- [Extracted entries]

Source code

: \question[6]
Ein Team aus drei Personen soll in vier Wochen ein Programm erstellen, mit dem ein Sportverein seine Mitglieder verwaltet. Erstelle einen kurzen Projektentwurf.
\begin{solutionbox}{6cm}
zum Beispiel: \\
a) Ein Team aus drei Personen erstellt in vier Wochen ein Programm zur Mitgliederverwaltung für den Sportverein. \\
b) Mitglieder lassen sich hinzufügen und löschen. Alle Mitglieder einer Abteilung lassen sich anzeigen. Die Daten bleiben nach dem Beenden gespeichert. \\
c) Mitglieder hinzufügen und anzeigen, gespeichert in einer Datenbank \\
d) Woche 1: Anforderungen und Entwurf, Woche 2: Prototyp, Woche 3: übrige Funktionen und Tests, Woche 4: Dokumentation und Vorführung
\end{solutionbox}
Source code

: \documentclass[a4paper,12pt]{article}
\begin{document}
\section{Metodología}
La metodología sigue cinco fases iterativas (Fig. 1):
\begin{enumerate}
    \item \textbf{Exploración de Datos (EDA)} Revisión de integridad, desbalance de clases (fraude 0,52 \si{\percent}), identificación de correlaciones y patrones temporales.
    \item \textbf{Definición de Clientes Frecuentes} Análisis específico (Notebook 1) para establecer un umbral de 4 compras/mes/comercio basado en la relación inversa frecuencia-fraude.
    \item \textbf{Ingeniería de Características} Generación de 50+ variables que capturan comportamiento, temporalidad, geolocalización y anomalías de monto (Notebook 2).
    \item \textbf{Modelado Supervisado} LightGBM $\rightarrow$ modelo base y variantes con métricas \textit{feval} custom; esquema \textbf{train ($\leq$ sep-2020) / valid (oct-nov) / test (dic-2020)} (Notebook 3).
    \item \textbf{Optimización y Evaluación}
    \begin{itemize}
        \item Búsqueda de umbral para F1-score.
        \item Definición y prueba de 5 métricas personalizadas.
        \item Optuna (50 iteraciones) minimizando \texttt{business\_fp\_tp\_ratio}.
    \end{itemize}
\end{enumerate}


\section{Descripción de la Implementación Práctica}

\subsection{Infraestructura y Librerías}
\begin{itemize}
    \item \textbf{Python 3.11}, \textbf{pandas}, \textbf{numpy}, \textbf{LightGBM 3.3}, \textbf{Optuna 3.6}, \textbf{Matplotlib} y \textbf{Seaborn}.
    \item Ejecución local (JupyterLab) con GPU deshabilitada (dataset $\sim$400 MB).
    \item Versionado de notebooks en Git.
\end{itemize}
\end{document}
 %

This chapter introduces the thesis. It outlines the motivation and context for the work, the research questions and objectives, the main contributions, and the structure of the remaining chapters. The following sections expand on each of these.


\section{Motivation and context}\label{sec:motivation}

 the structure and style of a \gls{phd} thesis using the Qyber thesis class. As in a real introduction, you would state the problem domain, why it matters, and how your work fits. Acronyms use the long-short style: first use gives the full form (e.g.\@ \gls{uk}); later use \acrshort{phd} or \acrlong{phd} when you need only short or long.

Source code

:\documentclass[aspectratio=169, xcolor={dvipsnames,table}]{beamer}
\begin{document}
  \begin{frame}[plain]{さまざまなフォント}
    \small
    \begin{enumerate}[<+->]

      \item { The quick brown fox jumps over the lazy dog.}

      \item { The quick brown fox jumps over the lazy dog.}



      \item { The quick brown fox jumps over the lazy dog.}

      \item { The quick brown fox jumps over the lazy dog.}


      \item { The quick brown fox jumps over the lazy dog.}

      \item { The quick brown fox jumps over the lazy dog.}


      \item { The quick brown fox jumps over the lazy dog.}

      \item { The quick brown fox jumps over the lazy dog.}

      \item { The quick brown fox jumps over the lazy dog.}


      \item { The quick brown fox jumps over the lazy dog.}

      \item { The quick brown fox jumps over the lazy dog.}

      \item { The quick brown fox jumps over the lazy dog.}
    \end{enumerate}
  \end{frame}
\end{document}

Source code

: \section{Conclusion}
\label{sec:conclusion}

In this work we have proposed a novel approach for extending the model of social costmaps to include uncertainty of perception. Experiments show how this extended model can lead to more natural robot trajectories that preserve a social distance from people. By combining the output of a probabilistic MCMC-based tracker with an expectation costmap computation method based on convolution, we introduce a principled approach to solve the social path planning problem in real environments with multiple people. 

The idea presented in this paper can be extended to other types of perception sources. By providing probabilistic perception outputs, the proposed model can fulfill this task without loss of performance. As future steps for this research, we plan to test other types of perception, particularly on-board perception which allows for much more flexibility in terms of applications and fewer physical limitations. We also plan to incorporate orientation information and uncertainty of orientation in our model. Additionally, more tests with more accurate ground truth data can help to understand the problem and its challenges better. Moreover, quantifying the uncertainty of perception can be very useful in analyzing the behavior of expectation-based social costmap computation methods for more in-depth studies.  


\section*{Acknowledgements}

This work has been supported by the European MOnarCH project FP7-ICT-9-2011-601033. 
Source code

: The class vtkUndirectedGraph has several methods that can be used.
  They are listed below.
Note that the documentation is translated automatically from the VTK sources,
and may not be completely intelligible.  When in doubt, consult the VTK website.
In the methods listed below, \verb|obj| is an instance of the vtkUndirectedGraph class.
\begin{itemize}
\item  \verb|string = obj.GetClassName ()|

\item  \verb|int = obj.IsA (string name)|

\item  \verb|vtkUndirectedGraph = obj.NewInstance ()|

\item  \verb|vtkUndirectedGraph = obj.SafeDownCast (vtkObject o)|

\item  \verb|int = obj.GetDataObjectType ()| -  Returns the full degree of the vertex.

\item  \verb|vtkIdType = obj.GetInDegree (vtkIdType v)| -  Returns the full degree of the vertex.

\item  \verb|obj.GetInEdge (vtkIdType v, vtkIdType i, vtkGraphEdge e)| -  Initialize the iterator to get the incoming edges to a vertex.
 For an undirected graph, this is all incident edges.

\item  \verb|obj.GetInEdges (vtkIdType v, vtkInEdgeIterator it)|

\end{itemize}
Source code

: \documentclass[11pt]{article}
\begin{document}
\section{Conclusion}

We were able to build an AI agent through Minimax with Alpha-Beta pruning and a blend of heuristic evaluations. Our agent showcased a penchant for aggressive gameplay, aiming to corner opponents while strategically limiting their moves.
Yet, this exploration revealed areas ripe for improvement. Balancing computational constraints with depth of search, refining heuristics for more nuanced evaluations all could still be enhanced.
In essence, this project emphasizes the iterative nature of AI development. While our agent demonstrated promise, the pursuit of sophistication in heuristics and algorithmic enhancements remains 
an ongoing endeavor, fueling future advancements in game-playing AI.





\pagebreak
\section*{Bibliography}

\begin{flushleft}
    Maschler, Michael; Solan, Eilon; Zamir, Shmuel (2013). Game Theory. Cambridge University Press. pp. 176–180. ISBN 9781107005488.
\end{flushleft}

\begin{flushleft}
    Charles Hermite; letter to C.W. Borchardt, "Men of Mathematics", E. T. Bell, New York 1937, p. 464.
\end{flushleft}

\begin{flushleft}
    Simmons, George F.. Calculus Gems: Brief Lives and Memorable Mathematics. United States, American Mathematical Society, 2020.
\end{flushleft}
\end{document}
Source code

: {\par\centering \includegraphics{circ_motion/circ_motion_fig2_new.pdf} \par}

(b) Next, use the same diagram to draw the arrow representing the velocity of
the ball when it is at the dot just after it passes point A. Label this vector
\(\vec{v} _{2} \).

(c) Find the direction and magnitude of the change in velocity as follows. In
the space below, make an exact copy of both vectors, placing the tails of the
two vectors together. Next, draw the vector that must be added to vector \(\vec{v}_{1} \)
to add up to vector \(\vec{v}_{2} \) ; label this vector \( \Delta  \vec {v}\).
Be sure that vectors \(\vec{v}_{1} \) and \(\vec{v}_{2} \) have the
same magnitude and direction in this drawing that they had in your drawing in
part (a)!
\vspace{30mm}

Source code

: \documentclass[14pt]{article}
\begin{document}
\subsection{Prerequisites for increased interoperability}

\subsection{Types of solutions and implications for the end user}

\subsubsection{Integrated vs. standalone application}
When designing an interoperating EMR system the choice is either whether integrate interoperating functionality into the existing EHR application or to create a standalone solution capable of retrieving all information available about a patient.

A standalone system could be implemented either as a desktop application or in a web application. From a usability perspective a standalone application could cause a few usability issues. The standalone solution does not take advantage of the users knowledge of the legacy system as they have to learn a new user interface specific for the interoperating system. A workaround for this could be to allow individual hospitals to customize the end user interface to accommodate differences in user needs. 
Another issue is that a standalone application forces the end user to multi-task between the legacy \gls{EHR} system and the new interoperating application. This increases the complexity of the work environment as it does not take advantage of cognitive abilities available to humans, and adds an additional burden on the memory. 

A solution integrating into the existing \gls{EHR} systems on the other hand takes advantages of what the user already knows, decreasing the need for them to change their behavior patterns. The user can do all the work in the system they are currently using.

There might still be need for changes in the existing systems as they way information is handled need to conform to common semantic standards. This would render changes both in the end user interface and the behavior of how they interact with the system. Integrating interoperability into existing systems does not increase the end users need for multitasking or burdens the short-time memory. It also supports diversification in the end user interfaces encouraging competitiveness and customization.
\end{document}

- [Action item] The lines from the first of the entries through the line holding "a) Ein Team" are to be restated word for word, and no others.

- [Worked solution]
Source code

: \question[6]
Ein Team aus drei Personen soll in vier Wochen ein Programm erstellen, mit dem ein Sportverein seine Mitglieder verwaltet. Erstelle einen kurzen Projektentwurf.
\begin{solutionbox}{6cm}
zum Beispiel: \\
a) Ein Team aus drei Personen erstellt in vier Wochen ein Programm zur Mitgliederverwaltung für den Sportverein. \\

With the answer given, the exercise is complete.